Parades and Pride

The Armistice Day parade in Princetown yesterday was a resounding success despite a wind cold enough to freeze neat gin. Beautifully organised by the local committee, it was a tapestry of beautifully pressed military uniforms, clanking medals and smart young service people – as well as a few old toppies in civilian clothes like myself.

We marched down the main street and despite the cold, local people lined the street in their droves. We duly formed up in front of the hundred year old cenotaph memorial for a short service to commemorate the dead and while the Padre was delivering his sermon, my wreath burst open. A helpful lady had opened it up before the parade to put a weight in it as Princetown winds are inclined to be violent as well as cold. Unfortunately she or we perhaps because I helped, hadn’t put it back together properly and the whole thing sprang apart, dropping the weight on to the tarmac. There followed minutes of anguished fumbling to put it together without being able to look down at what I was doing because I was standing at ease with my head up and my shoulders back – I had almost forgotten how good that feels.

Anyway, I was thankful when ‘The Rhodesian Armed Forces’ were called and I could get rid of the damned thing. As I bent down to place it on the monument, what I had feared most happened. I burst into tears! With a row of medals on my chest that must have looked weird but I couldn’t help it and was not sorry about it.

Anyway, it was all a great success and I have been invited back next year so that is nice. I will make sure my wreath is intact this time and look at it carefully beforehand to see just how it is all put together.

A day later and it is a solemn day for all former Rhodesians, even those like me who refer to ourselves as Zimbabweans. Fifty-four years ago today, Ian Douglas Smith declared our little country unilaterally independent from Britain. It was a momentous occasion and although the consequences were to be severe, we were all very proud of Smithy.
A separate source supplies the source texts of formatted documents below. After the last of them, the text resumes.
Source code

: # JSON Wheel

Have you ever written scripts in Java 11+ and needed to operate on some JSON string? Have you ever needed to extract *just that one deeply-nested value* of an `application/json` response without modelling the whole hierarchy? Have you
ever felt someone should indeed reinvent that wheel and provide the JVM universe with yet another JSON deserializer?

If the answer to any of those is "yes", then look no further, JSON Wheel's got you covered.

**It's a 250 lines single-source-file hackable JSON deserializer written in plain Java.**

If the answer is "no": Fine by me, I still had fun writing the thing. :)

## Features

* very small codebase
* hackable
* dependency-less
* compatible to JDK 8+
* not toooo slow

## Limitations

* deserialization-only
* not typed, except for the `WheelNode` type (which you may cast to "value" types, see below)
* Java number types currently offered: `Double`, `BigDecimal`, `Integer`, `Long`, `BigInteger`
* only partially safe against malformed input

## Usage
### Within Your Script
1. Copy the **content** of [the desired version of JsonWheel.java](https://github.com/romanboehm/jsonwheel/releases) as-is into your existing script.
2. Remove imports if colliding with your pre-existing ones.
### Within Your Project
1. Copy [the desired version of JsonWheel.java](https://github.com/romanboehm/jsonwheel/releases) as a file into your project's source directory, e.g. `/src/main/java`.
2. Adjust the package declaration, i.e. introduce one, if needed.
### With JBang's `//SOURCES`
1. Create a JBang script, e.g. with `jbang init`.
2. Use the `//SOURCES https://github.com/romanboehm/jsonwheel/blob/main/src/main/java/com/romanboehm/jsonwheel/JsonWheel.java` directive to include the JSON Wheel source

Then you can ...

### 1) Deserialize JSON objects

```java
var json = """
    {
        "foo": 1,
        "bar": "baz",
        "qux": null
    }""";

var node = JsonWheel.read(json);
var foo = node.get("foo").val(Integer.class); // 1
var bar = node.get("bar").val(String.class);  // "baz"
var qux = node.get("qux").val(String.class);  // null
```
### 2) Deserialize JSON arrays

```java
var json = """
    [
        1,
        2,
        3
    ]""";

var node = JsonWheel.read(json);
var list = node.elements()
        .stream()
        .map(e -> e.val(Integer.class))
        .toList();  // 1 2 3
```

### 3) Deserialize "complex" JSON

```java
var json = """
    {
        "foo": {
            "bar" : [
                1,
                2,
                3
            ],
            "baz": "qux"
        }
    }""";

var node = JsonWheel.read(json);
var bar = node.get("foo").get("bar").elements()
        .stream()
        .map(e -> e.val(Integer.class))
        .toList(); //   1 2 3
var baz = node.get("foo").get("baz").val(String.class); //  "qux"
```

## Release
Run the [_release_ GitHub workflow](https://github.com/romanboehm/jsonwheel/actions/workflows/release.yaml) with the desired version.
Most of the outside world condemned UDI and imposed sanctions on Rhodesia, but that merely ensured that our resourceful citizens learned how to make everything for themselves rather than import goods from other countries. British politicians cursed and swore, but we became ever more self-sufficient. Blacks and whites worked together in the cause of survival and when the guerrilla war – no damn it; it was a terrorist war – started, our security forces were very much in control of the situation.

Then Russia and China took a hand and gradually the tide turned. The weight of numbers against us increased and gradually, Smith and his Ministers were forced to negotiate conditions for peace. It was a peace that still has not come to Zimbabwe even though the Western world promptly washed their hands of my country.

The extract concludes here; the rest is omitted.